Activity | Could you return every line of the records below that contains the word "Understanding"?

Source data |
^^^^

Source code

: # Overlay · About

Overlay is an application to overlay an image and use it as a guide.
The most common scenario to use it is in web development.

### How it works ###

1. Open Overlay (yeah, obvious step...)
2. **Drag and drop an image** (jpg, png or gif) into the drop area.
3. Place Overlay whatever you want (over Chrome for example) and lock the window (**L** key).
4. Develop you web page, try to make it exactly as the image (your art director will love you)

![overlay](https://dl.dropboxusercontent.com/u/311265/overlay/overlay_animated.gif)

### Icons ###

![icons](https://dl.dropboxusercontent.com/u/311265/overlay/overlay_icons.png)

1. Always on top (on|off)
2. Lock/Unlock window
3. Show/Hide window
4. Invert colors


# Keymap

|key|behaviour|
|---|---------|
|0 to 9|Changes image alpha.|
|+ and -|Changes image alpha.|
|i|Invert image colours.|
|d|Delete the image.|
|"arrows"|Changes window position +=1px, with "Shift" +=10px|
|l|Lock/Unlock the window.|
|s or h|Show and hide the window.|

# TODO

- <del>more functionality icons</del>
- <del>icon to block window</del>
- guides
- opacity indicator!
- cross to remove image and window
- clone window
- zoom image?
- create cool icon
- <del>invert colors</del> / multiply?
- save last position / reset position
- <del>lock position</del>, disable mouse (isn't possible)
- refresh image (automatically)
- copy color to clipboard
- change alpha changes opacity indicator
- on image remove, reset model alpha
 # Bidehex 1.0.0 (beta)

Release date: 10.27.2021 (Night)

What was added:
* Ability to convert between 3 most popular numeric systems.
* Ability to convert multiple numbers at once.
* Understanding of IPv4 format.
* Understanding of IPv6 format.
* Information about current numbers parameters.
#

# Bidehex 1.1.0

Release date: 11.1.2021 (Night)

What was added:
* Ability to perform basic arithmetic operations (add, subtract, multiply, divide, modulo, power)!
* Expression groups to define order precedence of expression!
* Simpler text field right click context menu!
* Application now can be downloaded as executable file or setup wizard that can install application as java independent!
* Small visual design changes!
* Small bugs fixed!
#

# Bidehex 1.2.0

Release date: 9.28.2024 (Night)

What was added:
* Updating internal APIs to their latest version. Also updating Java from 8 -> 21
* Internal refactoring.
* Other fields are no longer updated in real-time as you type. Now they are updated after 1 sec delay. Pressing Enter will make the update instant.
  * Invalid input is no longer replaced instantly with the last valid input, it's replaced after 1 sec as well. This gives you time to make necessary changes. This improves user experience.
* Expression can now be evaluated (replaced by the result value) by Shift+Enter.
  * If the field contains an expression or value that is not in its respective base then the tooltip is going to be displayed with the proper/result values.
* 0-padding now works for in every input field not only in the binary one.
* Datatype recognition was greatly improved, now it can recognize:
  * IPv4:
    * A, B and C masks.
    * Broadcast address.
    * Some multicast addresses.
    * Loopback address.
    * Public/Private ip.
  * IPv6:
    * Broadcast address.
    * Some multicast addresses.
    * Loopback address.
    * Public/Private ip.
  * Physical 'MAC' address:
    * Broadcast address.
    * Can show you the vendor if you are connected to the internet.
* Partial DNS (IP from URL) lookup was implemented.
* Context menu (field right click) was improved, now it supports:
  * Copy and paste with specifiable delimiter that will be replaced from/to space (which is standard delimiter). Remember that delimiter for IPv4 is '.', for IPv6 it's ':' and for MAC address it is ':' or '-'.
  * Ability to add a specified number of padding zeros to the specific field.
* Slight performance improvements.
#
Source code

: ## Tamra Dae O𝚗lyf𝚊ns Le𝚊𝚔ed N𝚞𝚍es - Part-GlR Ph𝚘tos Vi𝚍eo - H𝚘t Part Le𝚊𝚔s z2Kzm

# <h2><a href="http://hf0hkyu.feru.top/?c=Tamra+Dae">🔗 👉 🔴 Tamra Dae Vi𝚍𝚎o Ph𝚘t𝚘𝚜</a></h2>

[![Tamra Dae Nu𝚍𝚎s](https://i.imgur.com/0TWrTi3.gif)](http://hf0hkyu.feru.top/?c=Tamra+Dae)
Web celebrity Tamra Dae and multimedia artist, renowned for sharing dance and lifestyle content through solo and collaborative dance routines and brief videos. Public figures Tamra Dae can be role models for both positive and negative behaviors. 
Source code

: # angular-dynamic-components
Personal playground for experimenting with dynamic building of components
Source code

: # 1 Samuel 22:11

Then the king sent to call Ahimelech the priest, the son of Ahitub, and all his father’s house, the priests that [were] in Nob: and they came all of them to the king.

^^^^

Result of this exercise |
* Understanding of IPv4 format.
* Understanding of IPv6 format.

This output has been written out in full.